Work order ::
Even where a line looks wrong, copy it exactly and include every entry.

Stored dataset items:
=== Section Start ===
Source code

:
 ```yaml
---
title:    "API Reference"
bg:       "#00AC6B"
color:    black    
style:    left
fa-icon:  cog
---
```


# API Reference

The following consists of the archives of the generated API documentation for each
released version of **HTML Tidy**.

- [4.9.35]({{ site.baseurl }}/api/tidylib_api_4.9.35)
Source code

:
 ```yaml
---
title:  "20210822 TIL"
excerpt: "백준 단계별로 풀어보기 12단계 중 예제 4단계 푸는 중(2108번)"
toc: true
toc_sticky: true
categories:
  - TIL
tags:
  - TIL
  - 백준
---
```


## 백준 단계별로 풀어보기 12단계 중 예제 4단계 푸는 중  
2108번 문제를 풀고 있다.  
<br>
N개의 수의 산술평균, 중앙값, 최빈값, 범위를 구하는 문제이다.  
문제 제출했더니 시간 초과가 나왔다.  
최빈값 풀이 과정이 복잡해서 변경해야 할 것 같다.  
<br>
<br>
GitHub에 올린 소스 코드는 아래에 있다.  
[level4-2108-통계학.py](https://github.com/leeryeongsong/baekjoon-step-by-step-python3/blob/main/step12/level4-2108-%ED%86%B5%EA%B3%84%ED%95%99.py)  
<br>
=== Section End ===
Answer space ::
Source code

:
 ```yaml
---
title:    "API Reference"
bg:       "#00AC6B"
color:    black    
style:    left
fa-icon:  cog
---
```


# API Reference

The following consists of the archives of the generated API documentation for each
released version of **HTML Tidy**.

- [4.9.35]({{ site.baseurl }}/api/tidylib_api_4.9.35)
Source code

:
 ```yaml
---
title:  "20210822 TIL"
excerpt: "백준 단계별로 풀어보기 12단계 중 예제 4단계 푸는 중(2108번)"
toc: true
toc_sticky: true
categories:
  - TIL
tags:
  - TIL
  - 백준
---
```


## 백준 단계별로 풀어보기 12단계 중 예제 4단계 푸는 중  
2108번 문제를 풀고 있다.  
<br>
N개의 수의 산술평균, 중앙값, 최빈값, 범위를 구하는 문제이다.  
문제 제출했더니 시간 초과가 나왔다.  
최빈값 풀이 과정이 복잡해서 변경해야 할 것 같다.  
<br>
<br>
GitHub에 올린 소스 코드는 아래에 있다.  
[level4-2108-통계학.py](https://github.com/leeryeongsong/baekjoon-step-by-step-python3/blob/main/step12/level4-2108-%ED%86%B5%EA%B3%84%ED%95%99.py)  
<br>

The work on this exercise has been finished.